**Task directions**
Keep the wording of every entry exactly as it is while leaving the pictures out of your copy.

Top of Material to process

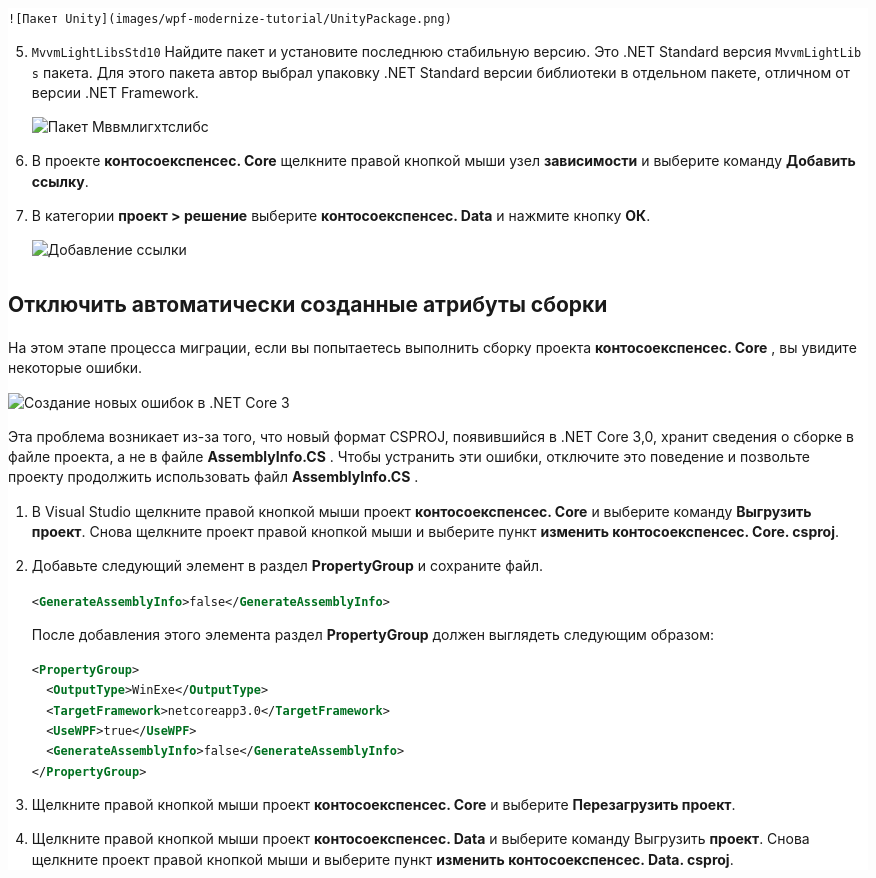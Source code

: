    ![Пакет Unity](images/wpf-modernize-tutorial/UnityPackage.png)

5. `MvvmLightLibsStd10` Найдите пакет и установите последнюю стабильную версию. Это .NET Standard версия `MvvmLightLibs` пакета. Для этого пакета автор выбрал упаковку .NET Standard версии библиотеки в отдельном пакете, отличном от версии .NET Framework.

    ![Пакет Мввмлигхтслибс](images/wpf-modernize-tutorial/MvvmLightsLibsPackage.png)

6. В проекте **контосоекспенсес. Core** щелкните правой кнопкой мыши узел **зависимости** и выберите команду **Добавить ссылку**.

7. В категории **проект > решение** выберите **контосоекспенсес. Data** и нажмите кнопку **ОК**.

    ![Добавление ссылки](images/wpf-modernize-tutorial/AddReference.png)

## <a name="disable-auto-generated-assembly-attributes"></a>Отключить автоматически созданные атрибуты сборки

На этом этапе процесса миграции, если вы попытаетесь выполнить сборку проекта **контосоекспенсес. Core** , вы увидите некоторые ошибки.

![Создание новых ошибок в .NET Core 3](images/wpf-modernize-tutorial/NETCORE3BuildNewErrors.png)

Эта проблема возникает из-за того, что новый формат CSPROJ, появившийся в .NET Core 3,0, хранит сведения о сборке в файле проекта, а не в файле **AssemblyInfo.CS** . Чтобы устранить эти ошибки, отключите это поведение и позвольте проекту продолжить использовать файл **AssemblyInfo.CS** .

1. В Visual Studio щелкните правой кнопкой мыши проект **контосоекспенсес. Core** и выберите команду **Выгрузить проект**. Снова щелкните проект правой кнопкой мыши и выберите пункт **изменить контосоекспенсес. Core. csproj**.

1. Добавьте следующий элемент в раздел **PropertyGroup** и сохраните файл.

    ```XML
    <GenerateAssemblyInfo>false</GenerateAssemblyInfo>
    ```

    После добавления этого элемента раздел **PropertyGroup** должен выглядеть следующим образом:

    ```XML
    <PropertyGroup>
      <OutputType>WinExe</OutputType>
      <TargetFramework>netcoreapp3.0</TargetFramework>
      <UseWPF>true</UseWPF>
      <GenerateAssemblyInfo>false</GenerateAssemblyInfo>
    </PropertyGroup>
    ```

3. Щелкните правой кнопкой мыши проект **контосоекспенсес. Core** и выберите **Перезагрузить проект**.

4. Щелкните правой кнопкой мыши проект **контосоекспенсес. Data** и выберите команду Выгрузить **проект**. Снова щелкните проект правой кнопкой мыши и выберите пункт **изменить контосоекспенсес. Data. csproj**.
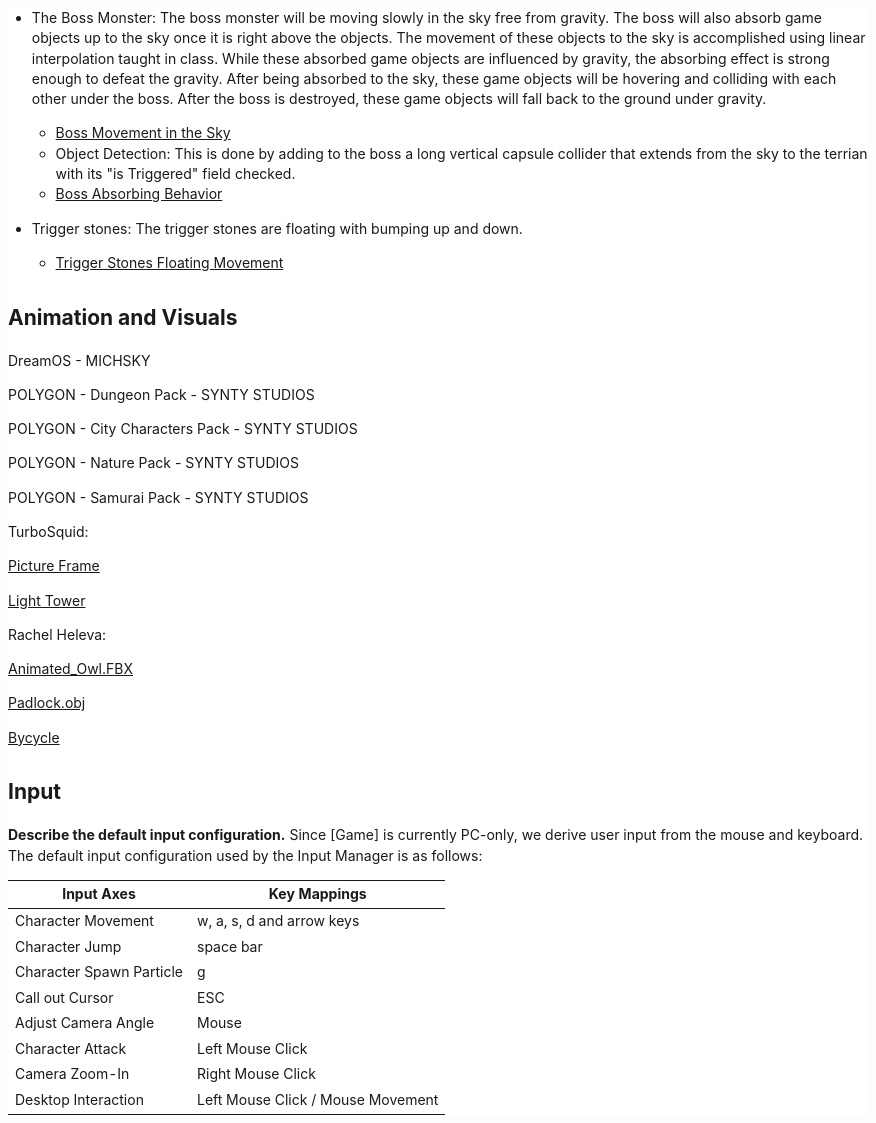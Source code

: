 - The Boss Monster: The boss monster will be moving slowly in the sky free from gravity. The boss will also absorb game objects up to the sky once it is right above the objects. The movement of these objects to the sky is accomplished using linear interpolation taught in class. While these absorbed game objects are influenced by gravity, the absorbing effect is strong enough to defeat the gravity. After being absorbed to the sky, these game objects will be hovering and colliding with each other under the boss. After the boss is destroyed, these game objects will fall back to the ground under gravity.
    - [Boss Movement in the Sky](https://github.com/YiLoganXIe/ECS189L-Final/blob/52bc7b8655c190c325dd9c836e4398694c4f58b3/PartyTime/Assets/Script/Boss/BossMovement.cs)
    - Object Detection: This is done by adding to the boss a long vertical capsule collider that extends from the sky to the terrian with its "is Triggered" field checked.
    - [Boss Absorbing Behavior](https://github.com/YiLoganXIe/ECS189L-Final/blob/52bc7b8655c190c325dd9c836e4398694c4f58b3/PartyTime/Assets/Script/Boss/BossAbsorbingController.cs) 

- Trigger stones: The trigger stones are floating with bumping up and down. 
    - [Trigger Stones Floating Movement](https://github.com/YiLoganXIe/ECS189L-Final/blob/52bc7b8655c190c325dd9c836e4398694c4f58b3/PartyTime/Assets/Script/Trigger/FloatStoneTrigger.cs)

## Animation and Visuals
DreamOS - MICHSKY

POLYGON - Dungeon Pack - SYNTY STUDIOS

POLYGON - City Characters Pack - SYNTY STUDIOS

POLYGON - Nature Pack - SYNTY STUDIOS

POLYGON - Samurai Pack - SYNTY STUDIOS

TurboSquid:

[Picture Frame](https://www.turbosquid.com/3d-models/picture-frame-obj-free/832657)

[Light Tower](https://www.turbosquid.com/3d-models/lighthouse-old-light-model-1689804)


Rachel Heleva:

[Animated_Owl.FBX](https://github.com/YiLoganXIe/ECS189L-Final/blob/3955870e8e4ed2a8ef3feddfb272009859db46a8/PartyTime/Assets/Model/Animated_Owl.FBX)

[Padlock.obj](https://github.com/YiLoganXIe/ECS189L-Final/blob/3955870e8e4ed2a8ef3feddfb272009859db46a8/PartyTime/Assets/Model/Padlock.obj)

[Bycycle](https://github.com/YiLoganXIe/ECS189L-Final/blob/3955870e8e4ed2a8ef3feddfb272009859db46a8/PartyTime/Assets/Model/Bicycle.obj)


## Input

**Describe the default input configuration.**
Since [Game] is currently PC-only, we derive user input from the mouse and keyboard.  The default input configuration used by the Input Manager is as follows:

| **Input Axes** | **Key Mappings** |
| -------- | -------- |
| Character Movement | w, a, s, d and arrow keys |
| Character Jump | space bar |
| Character Spawn Particle | g |
| Call out Cursor | ESC |
| Adjust Camera Angle | Mouse |
| Character Attack | Left Mouse Click |
| Camera Zoom-In | Right Mouse Click |
| Desktop Interaction | Left Mouse Click / Mouse Movement |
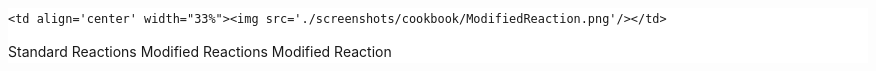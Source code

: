     <td align='center' width="33%"><img src='./screenshots/cookbook/ModifiedReaction.png'/></td>
  </tr>
  <tr></tr>
  <tr>
    <td align='center'>Standard Reactions</td>
    <td align='center'>Modified Reactions</td>
    <td align='center'>Modified Reaction</td>
  </tr>
</table>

Bottom of Material to process

**Exercise result**
Source code

:    ![Пакет Unity](images/wpf-modernize-tutorial/UnityPackage.png)

5. `MvvmLightLibsStd10` Найдите пакет и установите последнюю стабильную версию. Это .NET Standard версия `MvvmLightLibs` пакета. Для этого пакета автор выбрал упаковку .NET Standard версии библиотеки в отдельном пакете, отличном от версии .NET Framework.

    ![Пакет Мввмлигхтслибс](images/wpf-modernize-tutorial/MvvmLightsLibsPackage.png)

6. В проекте **контосоекспенсес. Core** щелкните правой кнопкой мыши узел **зависимости** и выберите команду **Добавить ссылку**.

7. В категории **проект > решение** выберите **контосоекспенсес. Data** и нажмите кнопку **ОК**.

    ![Добавление ссылки](images/wpf-modernize-tutorial/AddReference.png)

## <a name="disable-auto-generated-assembly-attributes"></a>Отключить автоматически созданные атрибуты сборки

На этом этапе процесса миграции, если вы попытаетесь выполнить сборку проекта **контосоекспенсес. Core** , вы увидите некоторые ошибки.

![Создание новых ошибок в .NET Core 3](images/wpf-modernize-tutorial/NETCORE3BuildNewErrors.png)

Эта проблема возникает из-за того, что новый формат CSPROJ, появившийся в .NET Core 3,0, хранит сведения о сборке в файле проекта, а не в файле **AssemblyInfo.CS** . Чтобы устранить эти ошибки, отключите это поведение и позвольте проекту продолжить использовать файл **AssemblyInfo.CS** .

1. В Visual Studio щелкните правой кнопкой мыши проект **контосоекспенсес. Core** и выберите команду **Выгрузить проект**. Снова щелкните проект правой кнопкой мыши и выберите пункт **изменить контосоекспенсес. Core. csproj**.

1. Добавьте следующий элемент в раздел **PropertyGroup** и сохраните файл.

    ```XML
    <GenerateAssemblyInfo>false</GenerateAssemblyInfo>
    ```

    После добавления этого элемента раздел **PropertyGroup** должен выглядеть следующим образом:

    ```XML
    <PropertyGroup>
      <OutputType>WinExe</OutputType>
      <TargetFramework>netcoreapp3.0</TargetFramework>
      <UseWPF>true</UseWPF>
      <GenerateAssemblyInfo>false</GenerateAssemblyInfo>
    </PropertyGroup>
    ```

3. Щелкните правой кнопкой мыши проект **контосоекспенсес. Core** и выберите **Перезагрузить проект**.

4. Щелкните правой кнопкой мыши проект **контосоекспенсес. Data** и выберите команду Выгрузить **проект**. Снова щелкните проект правой кнопкой мыши и выберите пункт **изменить контосоекспенсес. Data. csproj**.
Source code

: - The Boss Monster: The boss monster will be moving slowly in the sky free from gravity. The boss will also absorb game objects up to the sky once it is right above the objects. The movement of these objects to the sky is accomplished using linear interpolation taught in class. While these absorbed game objects are influenced by gravity, the absorbing effect is strong enough to defeat the gravity. After being absorbed to the sky, these game objects will be hovering and colliding with each other under the boss. After the boss is destroyed, these game objects will fall back to the ground under gravity.
    - [Boss Movement in the Sky](https://github.com/YiLoganXIe/ECS189L-Final/blob/52bc7b8655c190c325dd9c836e4398694c4f58b3/PartyTime/Assets/Script/Boss/BossMovement.cs)
    - Object Detection: This is done by adding to the boss a long vertical capsule collider that extends from the sky to the terrian with its "is Triggered" field checked.
    - [Boss Absorbing Behavior](https://github.com/YiLoganXIe/ECS189L-Final/blob/52bc7b8655c190c325dd9c836e4398694c4f58b3/PartyTime/Assets/Script/Boss/BossAbsorbingController.cs) 

- Trigger stones: The trigger stones are floating with bumping up and down. 
    - [Trigger Stones Floating Movement](https://github.com/YiLoganXIe/ECS189L-Final/blob/52bc7b8655c190c325dd9c836e4398694c4f58b3/PartyTime/Assets/Script/Trigger/FloatStoneTrigger.cs)

## Animation and Visuals
DreamOS - MICHSKY

POLYGON - Dungeon Pack - SYNTY STUDIOS

POLYGON - City Characters Pack - SYNTY STUDIOS

POLYGON - Nature Pack - SYNTY STUDIOS

POLYGON - Samurai Pack - SYNTY STUDIOS

TurboSquid:

[Picture Frame](https://www.turbosquid.com/3d-models/picture-frame-obj-free/832657)

[Light Tower](https://www.turbosquid.com/3d-models/lighthouse-old-light-model-1689804)


Rachel Heleva:

[Animated_Owl.FBX](https://github.com/YiLoganXIe/ECS189L-Final/blob/3955870e8e4ed2a8ef3feddfb272009859db46a8/PartyTime/Assets/Model/Animated_Owl.FBX)

[Padlock.obj](https://github.com/YiLoganXIe/ECS189L-Final/blob/3955870e8e4ed2a8ef3feddfb272009859db46a8/PartyTime/Assets/Model/Padlock.obj)

[Bycycle](https://github.com/YiLoganXIe/ECS189L-Final/blob/3955870e8e4ed2a8ef3feddfb272009859db46a8/PartyTime/Assets/Model/Bicycle.obj)


## Input

**Describe the default input configuration.**
Since [Game] is currently PC-only, we derive user input from the mouse and keyboard.  The default input configuration used by the Input Manager is as follows:

| **Input Axes** | **Key Mappings** |
| -------- | -------- |
| Character Movement | w, a, s, d and arrow keys |
| Character Jump | space bar |
| Character Spawn Particle | g |
| Call out Cursor | ESC |
| Adjust Camera Angle | Mouse |
| Character Attack | Left Mouse Click |
| Camera Zoom-In | Right Mouse Click |
| Desktop Interaction | Left Mouse Click / Mouse Movement |
Source code

:     <td align='center' width="33%"><img src='./screenshots/cookbook/ModifiedReaction.png'/></td>
  </tr>
  <tr></tr>
  <tr>
    <td align='center'>Standard Reactions</td>
    <td align='center'>Modified Reactions</td>
    <td align='center'>Modified Reaction</td>
  </tr>
</table>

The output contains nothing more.